朗読者

で、気分とリズムを変えるために午前中読書をした。ベルンハルト・シュリンクの朗読者を読んだ。ストーリーはとても悲しいものですがとても面白い。後半、涙腺のゆるい自分は何度も胸につかえ涙を流しました。

(以下ネタばれがあるので本を読まれる予定の方は読まないでください。推理小説ではないから内容を知っていても読む価値はあるにせよ、随時織り込まれている伏線を感じながら読み進めて、真相を知っていく楽しみもあるから。あっ、でも以下を読んでしまってもこの本は一読の価値があるのでぜひ(本を)読みましょう。)
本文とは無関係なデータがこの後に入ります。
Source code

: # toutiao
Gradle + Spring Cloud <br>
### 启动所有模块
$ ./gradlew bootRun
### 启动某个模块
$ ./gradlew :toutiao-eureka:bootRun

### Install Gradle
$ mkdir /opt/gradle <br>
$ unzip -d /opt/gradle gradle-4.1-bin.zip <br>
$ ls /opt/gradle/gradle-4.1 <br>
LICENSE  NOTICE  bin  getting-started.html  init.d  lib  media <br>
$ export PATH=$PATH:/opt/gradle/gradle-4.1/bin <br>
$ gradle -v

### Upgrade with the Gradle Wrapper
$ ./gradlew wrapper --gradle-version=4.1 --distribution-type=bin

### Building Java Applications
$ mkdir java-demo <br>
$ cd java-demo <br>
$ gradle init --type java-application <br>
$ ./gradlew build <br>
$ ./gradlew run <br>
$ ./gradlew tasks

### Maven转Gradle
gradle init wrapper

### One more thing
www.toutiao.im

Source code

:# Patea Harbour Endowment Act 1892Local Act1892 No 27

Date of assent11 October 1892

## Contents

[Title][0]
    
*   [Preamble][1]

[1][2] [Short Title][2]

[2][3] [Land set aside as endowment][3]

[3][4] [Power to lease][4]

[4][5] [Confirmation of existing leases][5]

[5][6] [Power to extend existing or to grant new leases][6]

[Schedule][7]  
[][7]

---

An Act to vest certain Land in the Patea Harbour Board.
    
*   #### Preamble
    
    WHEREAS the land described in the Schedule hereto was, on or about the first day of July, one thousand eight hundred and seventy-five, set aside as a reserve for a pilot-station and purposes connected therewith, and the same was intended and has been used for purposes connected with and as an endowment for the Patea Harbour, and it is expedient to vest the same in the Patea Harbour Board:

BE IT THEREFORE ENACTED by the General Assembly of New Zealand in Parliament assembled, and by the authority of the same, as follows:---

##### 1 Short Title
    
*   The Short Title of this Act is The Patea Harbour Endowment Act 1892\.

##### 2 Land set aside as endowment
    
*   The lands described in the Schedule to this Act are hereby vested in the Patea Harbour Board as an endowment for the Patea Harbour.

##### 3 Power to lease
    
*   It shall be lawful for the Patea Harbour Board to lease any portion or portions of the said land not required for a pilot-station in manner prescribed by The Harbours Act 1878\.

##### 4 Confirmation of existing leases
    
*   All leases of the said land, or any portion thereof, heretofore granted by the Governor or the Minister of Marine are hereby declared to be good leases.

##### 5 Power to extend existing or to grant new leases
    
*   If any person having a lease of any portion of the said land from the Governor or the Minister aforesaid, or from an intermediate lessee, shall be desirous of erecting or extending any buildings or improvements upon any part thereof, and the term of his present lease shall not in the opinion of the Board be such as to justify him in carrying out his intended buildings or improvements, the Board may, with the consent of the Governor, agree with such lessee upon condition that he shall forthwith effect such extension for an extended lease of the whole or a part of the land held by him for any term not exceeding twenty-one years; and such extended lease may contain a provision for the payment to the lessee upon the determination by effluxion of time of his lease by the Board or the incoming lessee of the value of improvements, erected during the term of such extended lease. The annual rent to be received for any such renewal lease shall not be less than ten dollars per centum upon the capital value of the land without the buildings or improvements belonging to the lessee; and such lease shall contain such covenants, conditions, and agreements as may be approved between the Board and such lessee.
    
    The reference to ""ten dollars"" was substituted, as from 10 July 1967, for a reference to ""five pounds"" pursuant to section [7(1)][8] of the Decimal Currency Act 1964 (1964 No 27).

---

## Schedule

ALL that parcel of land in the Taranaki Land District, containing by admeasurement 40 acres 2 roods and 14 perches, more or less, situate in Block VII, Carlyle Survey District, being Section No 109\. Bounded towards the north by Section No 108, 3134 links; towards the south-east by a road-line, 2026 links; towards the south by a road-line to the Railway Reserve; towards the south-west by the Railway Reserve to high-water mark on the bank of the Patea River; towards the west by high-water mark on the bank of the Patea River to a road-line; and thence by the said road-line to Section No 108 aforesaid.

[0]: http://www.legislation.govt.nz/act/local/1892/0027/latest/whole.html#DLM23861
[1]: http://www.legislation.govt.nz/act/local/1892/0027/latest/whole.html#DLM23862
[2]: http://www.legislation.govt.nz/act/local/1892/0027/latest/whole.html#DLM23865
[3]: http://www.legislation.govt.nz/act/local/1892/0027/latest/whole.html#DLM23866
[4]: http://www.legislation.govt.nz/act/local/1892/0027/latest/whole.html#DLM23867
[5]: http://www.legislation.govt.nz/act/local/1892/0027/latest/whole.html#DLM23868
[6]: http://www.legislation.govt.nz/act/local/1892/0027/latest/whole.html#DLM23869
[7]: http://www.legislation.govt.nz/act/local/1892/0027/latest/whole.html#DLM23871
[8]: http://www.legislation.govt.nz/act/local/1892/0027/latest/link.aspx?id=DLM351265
この本は歴史的な重犯罪を舞台として人間の尊厳を問う物語である。3部構成を取る本書は、1部では高校生くらいの幼い主人公と大分年上の恋人とのぬるま湯のような生活が永遠と続くのだが、甘い生活の中に、始終女性の威圧的で何かに異常に怯えた空気が支配しているのに気がつく。あるとき女性は理由もなく主人公の前から突然いなくなる。主人公はその失踪の原因を自らに求めたり、忘れようと努めながらも常に女性のことを思い出してしまう。やがて主人公も大学に進学し、それを忘れるかのように法学の勉強に打ち込む。ところがその一環として主人公が訪れた裁判で偶然彼女と再会する。この本の真髄はここから始まるといってよい。女性は元ナチス強制収容所で働く親衛隊であり、その罪が問われる裁判であったのだ。この事実を知らされ、前半での女性の態度や生き方に感じる違和感が解けるような気がする。今まで色々な書物や映画などを通じていわゆるユダヤ人の被害者からの観点で描かれた作品には出会っていたが、そういえばドイツ人の立場を中心に添えた話は読んだことも聞いたこともなかった。本では女性を通じてナチスの犯罪、またそこで常人ではない役割を果たしてきた人間たち、そうしてそれを裁こうとする次世代の葛藤が描かれる。ところがこの本はそれを中心テーマとしているわけではない。女性はあることを隠している。それが女性の裁判での立場を決定的に追い込み、主人公もそれに気がつく。それは一見他人には取るに足らないささいな --- 特にナチの犯罪という大きな舞台でのことであるからなおのことそう感じるのだが --- ことであり、ところが本人には自分の人生に重大な影響を及ぼし続ける重要な秘密ごとなのである。隠すことは人間の尊厳の問題である。多かれ少なかれ誰にでもそういうものはあるのではないだろうか。ナチの犯罪という大きな流れは決して一個人の犯罪や人生ではなく、この女性のように各々の人生でしょっている業のようなものに支配されている。決してナチの犯罪が許されるわけではないし、当時それに加担して人間とは思えない所業をしてしまった人々の罪は重いことに相違はない。しかしその多くは、時代の流れや環境に流されてしまう人間の弱さの反映であり、ある意味で大きな時代の犠牲者ともいえる。この女性がそうであるように、大きな舞台においてもなおその人生の個性は、そこにある人間のプライドや尊厳が支配しており、その中で人は喜びや悲しみ、決心や戸惑い、贖罪を始終繰り返しながら生きていくのである。

本のタイトルは「朗読者」である。この女性の人生に巻き込まれた主人公は戸惑いながらも、自らのなすべきこと、女性との距離を模索し続け葛藤するのだが、最終的に「朗読」という行為に収束を果たす。これが重い人生において一筋の光となり、そこに生きる中での暖かさが胸にしみ出し、悲しみの中にも生じる幸福が救いである。

さて、我々若い世代がこれを日本に当てはめるとどうなるのだろう。
憎しみや罪の掘り返しなどではない、風化させてはならない記憶や人生があるのだと思う。